France has impressive global reach. Under the United Nations Convention on the Law of the Sea, every qualifying island can claim up to a 200 nautical mile exclusive economic zone (EEZ). France has islands all over the world that qualify, including the Pacific territories of New Caledonia, French Polynesia, and Wallis and Futuna.
The full tally of islands means France has the second largest EEZ in the world, around 11 million square kilometres, second only to the slightly larger EEZ of the United States. There are dots of France all over the globe, many in critical locations convenient for effective monitoring and strategic positioning.
Paris’s attitude towards her extremities tends to change over time, and is a by-product of core concerns. Take the evolving view of French Polynesia. It consists of more than 100 islands and atolls, including Tahiti and Bora Bora, spread out over the central southern Pacific and covers an enormous area, with an EEZ of 4.8 million sq km, about twenty times the total land mass of the United Kingdom.

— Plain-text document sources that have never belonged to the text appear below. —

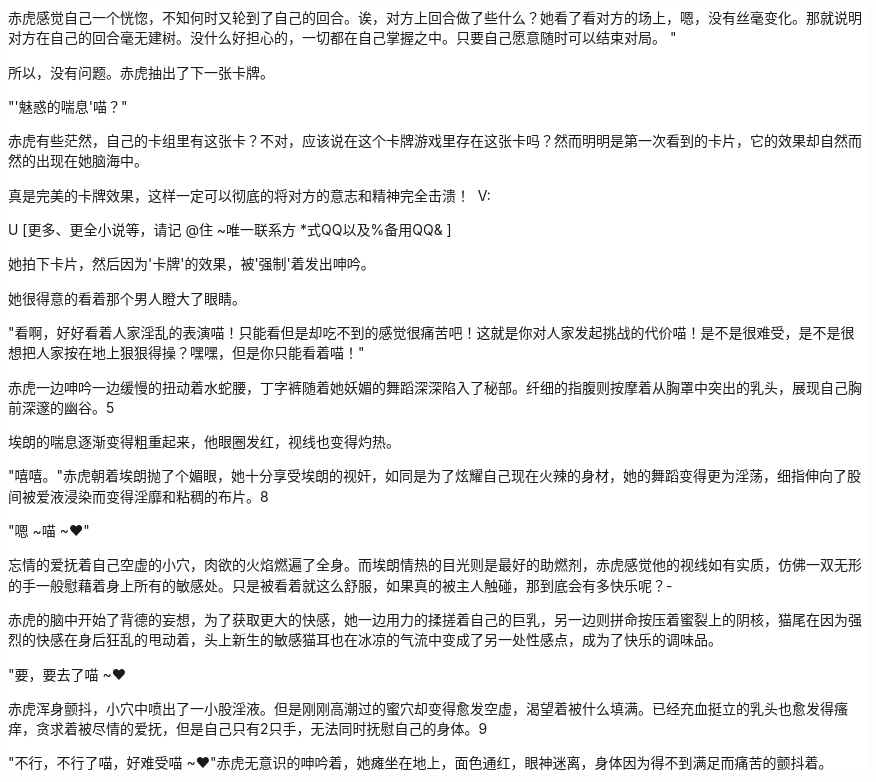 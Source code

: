 


赤虎感觉自己一个恍惚，不知何时又轮到了自己的回合。诶，对方上回合做了些什么？她看了看对方的场上，嗯，没有丝毫变化。那就说明对方在自己的回合毫无建树。没什么好担心的，一切都在自己掌握之中。只要自己愿意随时可以结束对局。 "



所以，没有问题。赤虎抽出了下一张卡牌。



"'魅惑的喘息'喵？"



赤虎有些茫然，自己的卡组里有这张卡？不对，应该说在这个卡牌游戏里存在这张卡吗？然而明明是第一次看到的卡片，它的效果却自然而然的出现在她脑海中。



真是完美的卡牌效果，这样一定可以彻底的将对方的意志和精神完全击溃！  V:

U [更多、更全小说等，请记 @住 ~唯一联系方 *式QQ以及%备用QQ& ]



她拍下卡片，然后因为'卡牌'的效果，被'强制'着发出呻吟。



她很得意的看着那个男人瞪大了眼睛。



"看啊，好好看着人家淫乱的表演喵！只能看但是却吃不到的感觉很痛苦吧！这就是你对人家发起挑战的代价喵！是不是很难受，是不是很想把人家按在地上狠狠得操？嘿嘿，但是你只能看着喵！"



赤虎一边呻吟一边缓慢的扭动着水蛇腰，丁字裤随着她妖媚的舞蹈深深陷入了秘部。纤细的指腹则按摩着从胸罩中突出的乳头，展现自己胸前深邃的幽谷。5



埃朗的喘息逐渐变得粗重起来，他眼圈发红，视线也变得灼热。



"嘻嘻。"赤虎朝着埃朗抛了个媚眼，她十分享受埃朗的视奸，如同是为了炫耀自己现在火辣的身材，她的舞蹈变得更为淫荡，细指伸向了股间被爱液浸染而变得淫靡和粘稠的布片。8



"嗯 ~喵 ~❤"



忘情的爱抚着自己空虚的小穴，肉欲的火焰燃遍了全身。而埃朗情热的目光则是最好的助燃剂，赤虎感觉他的视线如有实质，仿佛一双无形的手一般慰藉着身上所有的敏感处。只是被看着就这么舒服，如果真的被主人触碰，那到底会有多快乐呢？-



赤虎的脑中开始了背德的妄想，为了获取更大的快感，她一边用力的揉搓着自己的巨乳，另一边则拼命按压着蜜裂上的阴核，猫尾在因为强烈的快感在身后狂乱的甩动着，头上新生的敏感猫耳也在冰凉的气流中变成了另一处性感点，成为了快乐的调味品。



"要，要去了喵 ~❤



赤虎浑身颤抖，小穴中喷出了一小股淫液。但是刚刚高潮过的蜜穴却变得愈发空虚，渴望着被什么填满。已经充血挺立的乳头也愈发得瘙痒，贪求着被尽情的爱抚，但是自己只有2只手，无法同时抚慰自己的身体。9



"不行，不行了喵，好难受喵 ~❤"赤虎无意识的呻吟着，她瘫坐在地上，面色通红，眼神迷离，身体因为得不到满足而痛苦的颤抖着。

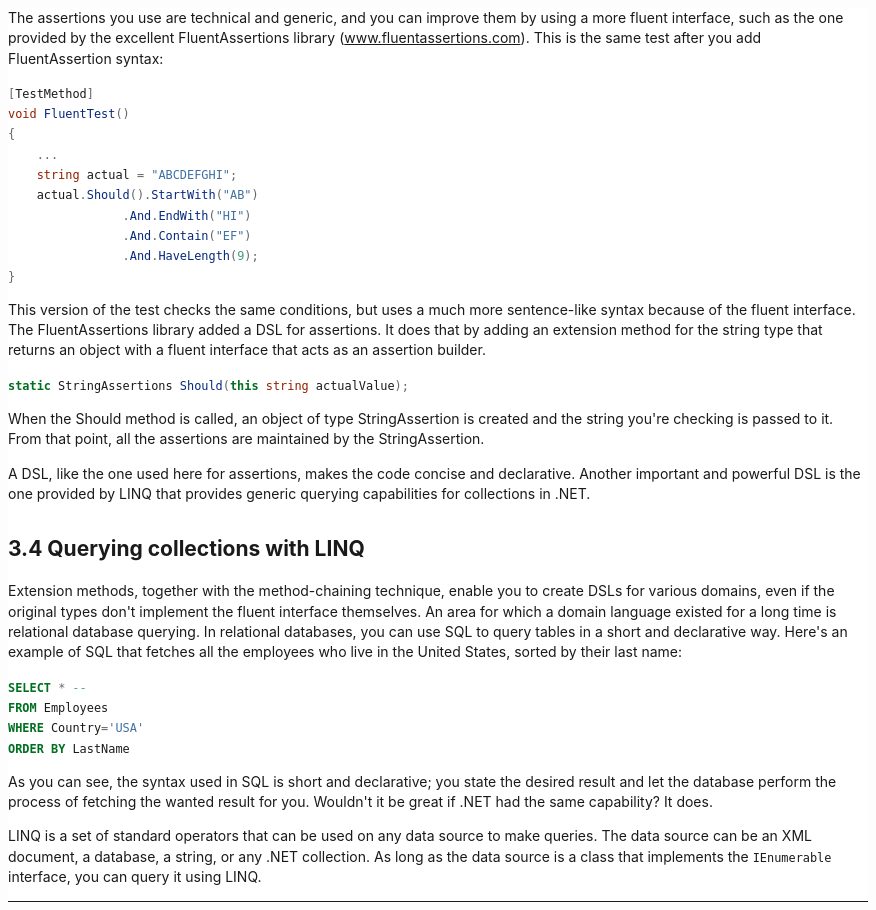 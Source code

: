 The assertions you use are technical and generic, and you can improve them by using a more fluent interface, such as the one provided by the excellent FluentAssertions library (www.fluentassertions.com). This is the same test after you add FluentAssertion syntax:

```C#
[TestMethod]
void FluentTest()
{
    ...
    string actual = "ABCDEFGHI";
    actual.Should().StartWith("AB")
                .And.EndWith("HI")
                .And.Contain("EF")
                .And.HaveLength(9);
}
```

This version of the test checks the same conditions, but uses a much more sentence-like syntax because of the fluent interface. The FluentAssertions library added a DSL for assertions. It does that by adding an extension method for the string type that returns an object with a fluent interface that acts as an assertion builder.

```C#
static StringAssertions Should(this string actualValue);
```

When the Should method is called, an object of type StringAssertion is created and the string you're checking is passed to it. From that point, all the assertions are maintained by the StringAssertion.

A DSL, like the one used here for assertions, makes the code concise and declarative. Another important and powerful DSL is the one provided by LINQ that provides generic querying capabilities for collections in .NET.

## 3.4 Querying collections with LINQ

Extension methods, together with the method-chaining technique, enable you to create DSLs for various domains, even if the original types don't implement the fluent interface themselves. An area for which a domain language existed for a long time is relational database querying. In relational databases, you can use SQL to query tables in a short and declarative way. Here's an example of SQL that fetches all the employees who live in the United States, sorted by their last name:

```SQL
SELECT * --                    
FROM Employees
WHERE Country='USA'
ORDER BY LastName
```

As you can see, the syntax used in SQL is short and declarative; you state the desired result and let the database perform the process of fetching the wanted result for you. Wouldn't it be great if .NET had the same capability? It does.

LINQ is a set of standard operators that can be used on any data source to make queries. The data source can be an XML document, a database, a string, or any .NET collection. As long as the data source is a class that implements the `IEnumerable` interface, you can query it using LINQ.

---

For some of France’s post-Second World War leaders, fixated as they were with spectre of a nuclear conflict in Cold War Europe, the remoteness of the overseas territories represented a potential safe zone where leadership could retreat, and regroup. Charles de Gaulle’s concept of a ‘dispersed France’ viewed the ‘French territories in the furthest oceans’ as being crucial for the survival of the state should ‘European’ France be devastated, or become indefensible. While France decolonized other possessions, the ones in the Pacific were held on to very tightly indeed.